Há vinte anos os ecologistas pareciam grupos bizarros, que, por algum motivo estranho, se opunham à marcha triunfal do Progresso. Viviam para atrapalhar e, vá lá, quebrar a rotina das sociedades abastadas. Um luxo que os países do terceiro mundo (lembram-se?) não se podiam permitir. No entanto, permitiam-se e continuam a permitir-se outros luxos impróprios — as guerras endémicas, por exemplo.

Hoje, somos todos um pouco ambientalistas. É que afinal eles tinham razão. Não é preciso ter vivido muito para encontrar na memória pessoal a evidência disso. O rio cristalino e animado da nossa infância ainda ali está, só que escuro, fedorento e morto. O ar é hoje mais opressivo, ou será impressão minha? Os prados das traseiras deram lugar a uma floresta de betão.

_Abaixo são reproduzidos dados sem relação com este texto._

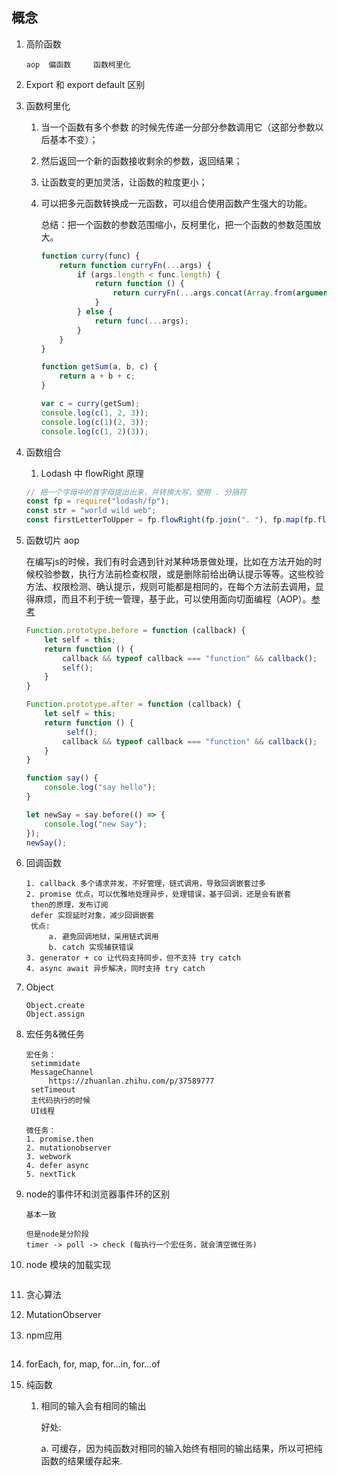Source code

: ## 概念

1. 高阶函数

   ```
   aop 	偏函数		函数柯里化
   ```

2. Export 和 export default 区别

   

3. 函数柯里化

   1. 当一个函数有多个参数 的时候先传递一分部分参数调用它（这部分参数以后基本不变）；

   2. 然后返回一个新的函数接收剩余的参数，返回结果；

   3. 让函数变的更加灵活，让函数的粒度更小；

   4. 可以把多元函数转换成一元函数，可以组合使用函数产生强大的功能。

      总结：把一个函数的参数范围缩小，反柯里化，把一个函数的参数范围放大。

      ```javascript
      function curry(func) {
          return function curryFn(...args) {
              if (args.length < func.length) {
                  return function () {
                      return curryFn(...args.concat(Array.from(arguments)));
                  }
              } else {
                  return func(...args);
              }
          }
      }
      
      function getSum(a, b, c) {
          return a + b + c;
      }
      
      var c = curry(getSum);
      console.log(c(1, 2, 3));
      console.log(c(1)(2, 3));
      console.log(c(1, 2)(3));
      ```

4. 函数组合

   1.   Lodash 中 flowRight 原理

      ```javascript
      // 把一个字母中的首字母提出出来，并转换大写，使用 . 分隔符
      const fp = require("lodash/fp");
      const str = "world wild web";
      const firstLetterToUpper = fp.flowRight(fp.join(". "), fp.map(fp.flowRight(fp.first, fp.toUpper)), fp.split(" "));
      ```

5. 函数切片 aop

   在编写js的时候，我们有时会遇到针对某种场景做处理，比如在方法开始的时候校验参数，执行方法前检查权限，或是删除前给出确认提示等等。这些校验方法、权限检测、确认提示，规则可能都是相同的，在每个方法前去调用，显得麻烦，而且不利于统一管理，基于此，可以使用面向切面编程（AOP）。[参考](https://www.cnblogs.com/zengyuanjun/p/7429968.html)

   ```javascript
   Function.prototype.before = function (callback) {
       let self = this;
       return function () {
           callback && typeof callback === "function" && callback();
           self();
       }
   }
   
   Function.prototype.after = function (callback) {
       let self = this;
       return function () {
         	self();
           callback && typeof callback === "function" && callback();
       }
   }
   
   function say() {
       console.log("say hello");
   }
   
   let newSay = say.before(() => {
       console.log("new Say");
   });
   newSay();
   ```

   

6. 回调函数

   ```
   1. callback 多个请求并发，不好管理，链式调用，导致回调嵌套过多
   2. promise 优点，可以优雅地处理异步，处理错误，基于回调，还是会有嵌套
   	then的原理，发布订阅
   	defer 实现延时对象，减少回调嵌套
   	优点: 
   		a. 避免回调地狱，采用链式调用
   		b. catch 实现捕获错误
   3. generator + co 让代码支持同步，但不支持 try catch
   4. async await 异步解决，同时支持 try catch
   ```

7. Object

   ```
   Object.create
   Object.assign
   ```

8. 宏任务&微任务

   ```
   宏任务：
   	setimmidate
   	MessageChannel
   		https://zhuanlan.zhihu.com/p/37589777
   	setTimeout
   	主代码执行的时候
   	UI线程
   	
   微任务：
   1. promise.then
   2. mutationobserver
   3. webwork
   4. defer async
   5. nextTick
   ```

9. node的事件环和浏览器事件环的区别

   ```
   基本一致
   
   但是node是分阶段
   timer -> poll -> check (每执行一个宏任务，就会清空微任务)
   ```

10. node 模块的加载实现

   ```
   
   ```

11. 贪心算法

12. MutationObserver

13. npm应用

    ```
    
    ```

14. forEach, for, map, for...in, for...of

15. 纯函数

    1. 相同的输入会有相同的输出

       好处:

       a. 可缓存，因为纯函数对相同的输入始终有相同的输出结果，所以可把纯函数的结果缓存起来.

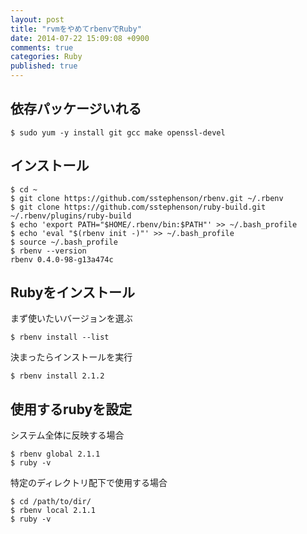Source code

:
 ```yaml
---
layout: post
title: "rvmをやめてrbenvでRuby"
date: 2014-07-22 15:09:08 +0900
comments: true
categories: Ruby
published: true
---
```


## 依存パッケージいれる

```
$ sudo yum -y install git gcc make openssl-devel
```

## インストール

```
$ cd ~
$ git clone https://github.com/sstephenson/rbenv.git ~/.rbenv
$ git clone https://github.com/sstephenson/ruby-build.git ~/.rbenv/plugins/ruby-build
$ echo 'export PATH="$HOME/.rbenv/bin:$PATH"' >> ~/.bash_profile
$ echo 'eval "$(rbenv init -)"' >> ~/.bash_profile
$ source ~/.bash_profile
$ rbenv --version
rbenv 0.4.0-98-g13a474c
```

## Rubyをインストール
まず使いたいバージョンを選ぶ

```
$ rbenv install --list
```

決まったらインストールを実行

```
$ rbenv install 2.1.2
```

## 使用するrubyを設定

システム全体に反映する場合

```
$ rbenv global 2.1.1
$ ruby -v
```

特定のディレクトリ配下で使用する場合

```
$ cd /path/to/dir/
$ rbenv local 2.1.1
$ ruby -v
```
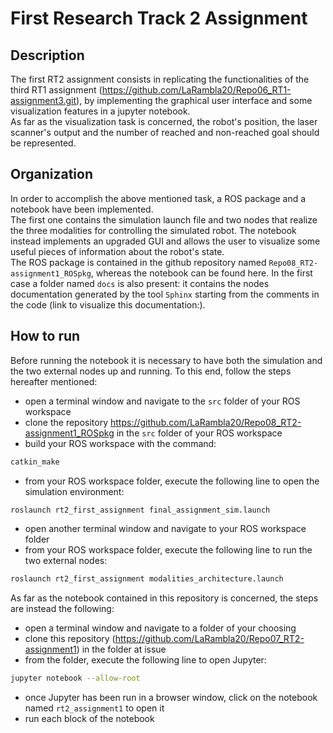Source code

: # First Research Track 2 Assignment 
## Description
The first RT2 assignment consists in replicating the functionalities of the third RT1 assignment (https://github.com/LaRambla20/Repo06_RT1-assignment3.git), by implementing the graphical user interface and some visualization features in a jupyter notebook.  
As far as the visualization task is concerned, the robot's position, the laser scanner's output and the number of reached and non-reached goal should be represented.
## Organization
In order to accomplish the above mentioned task, a ROS package and a notebook have been implemented.  
The first one contains the simulation launch file and two nodes that realize the three modalities for controlling the simulated robot. The notebook instead implements an upgraded GUI and allows the user to visualize some useful pieces of information about the robot's state.  
The ROS package is contained in the github repository named `Repo08_RT2-assignment1_ROSpkg`, whereas the notebook can be found here. In the first case a folder named `docs` is also present: it contains the nodes documentation generated by the tool `Sphinx` starting from the comments in the code (link to visualize this documentation:).
## How to run
Before running the notebook it is necessary to have both the simulation and the two external nodes up and running. To this end, follow the steps hereafter mentioned:
* open a terminal window and navigate to the `src` folder of your ROS workspace
* clone the repository https://github.com/LaRambla20/Repo08_RT2-assignment1_ROSpkg in the `src` folder of your ROS workspace
* build your ROS workspace with the command:
```bash
catkin_make
```
* from your ROS workspace folder, execute the following line to open the simulation environment:
```bash
roslaunch rt2_first_assignment final_assignment_sim.launch
```
* open another terminal window and navigate to your ROS workspace folder
* from your ROS workspace folder, execute the following line to run the two external nodes:
```bash
roslaunch rt2_first_assignment modalities_architecture.launch
```
As far as the notebook contained in this repository is concerned, the steps are instead the following:
* open a terminal window and navigate to a folder of your choosing
* clone this repository (https://github.com/LaRambla20/Repo07_RT2-assignment1) in the folder at issue
* from the folder, execute the following line to open Jupyter:
```bash
jupyter notebook --allow-root
```
* once Jupyter has been run in a browser window, click on the notebook named `rt2_assignment1` to open it
* run each block of the notebook
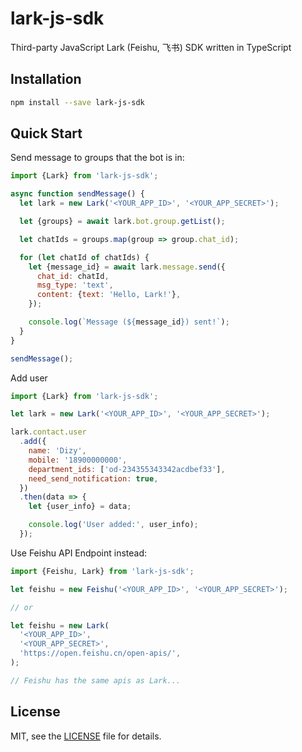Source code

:# lark-js-sdk

Third-party JavaScript Lark (Feishu, 飞书) SDK written in TypeScript

## Installation

```bash
npm install --save lark-js-sdk
```

## Quick Start

Send message to groups that the bot is in:

```js
import {Lark} from 'lark-js-sdk';

async function sendMessage() {
  let lark = new Lark('<YOUR_APP_ID>', '<YOUR_APP_SECRET>');

  let {groups} = await lark.bot.group.getList();

  let chatIds = groups.map(group => group.chat_id);

  for (let chatId of chatIds) {
    let {message_id} = await lark.message.send({
      chat_id: chatId,
      msg_type: 'text',
      content: {text: 'Hello, Lark!'},
    });

    console.log(`Message (${message_id}) sent!`);
  }
}

sendMessage();
```

Add user

```js
import {Lark} from 'lark-js-sdk';

let lark = new Lark('<YOUR_APP_ID>', '<YOUR_APP_SECRET>');

lark.contact.user
  .add({
    name: 'Dizy',
    mobile: '18900000000',
    department_ids: ['od-234355343342acdbef33'],
    need_send_notification: true,
  })
  .then(data => {
    let {user_info} = data;

    console.log('User added:', user_info);
  });
```

Use Feishu API Endpoint instead:

```js
import {Feishu, Lark} from 'lark-js-sdk';

let feishu = new Feishu('<YOUR_APP_ID>', '<YOUR_APP_SECRET>');

// or

let feishu = new Lark(
  '<YOUR_APP_ID>',
  '<YOUR_APP_SECRET>',
  'https://open.feishu.cn/open-apis/',
);

// Feishu has the same apis as Lark...
```

## License

MIT, see the [LICENSE](/LICENSE) file for details.
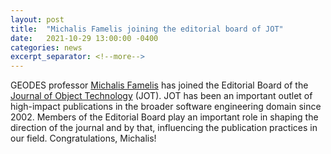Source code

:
 ```yaml
---
layout: post
title:  "Michalis Famelis joining the editorial board of JOT"
date:   2021-10-29 13:00:00 -0400
categories: news
excerpt_separator: <!--more-->
---
```


GEODES professor [Michalis Famelis](https://michalis.famelis.info/) has joined the Editorial Board of the [Journal of Object Technology](http://www.jot.fm/) (JOT). JOT has been an important outlet of high-impact publications in the broader software engineering domain since 2002. Members of the Editorial Board play an important role in shaping the direction of the journal and by that, influencing the publication practices in our field. Congratulations, Michalis!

Na verdade, o que o homem tem feito, ao longo destes milénios é afeiçoar a natureza a si, corrigindo-a, humanizando-a, no sentido próprio da palavra. E tem-no feito de uma forma verdadeiramente persistente e inegavelmente eficaz.

De uma espécie frágil, sempre em risco de desaparecer às mãos dos predadores, transformou-se no maior dos predadores e no senhor do planeta. São poucos os lugares que escapam ao seu controlo. Cada um dos seus progressos trouxe um prejuízo efectivo para outras espécies. Animais e plantas desaparecem à sua frente. Humanizar o mundo é torná-lo inabitável para os outros seres. No limite, o mundo será ocupado inteiramente pelos homens, os cães e os gatos.

Mas o que percebemos agora é que, antes de chegarmos a esse ponto, ele ter-se-á tornado inabitável para nós.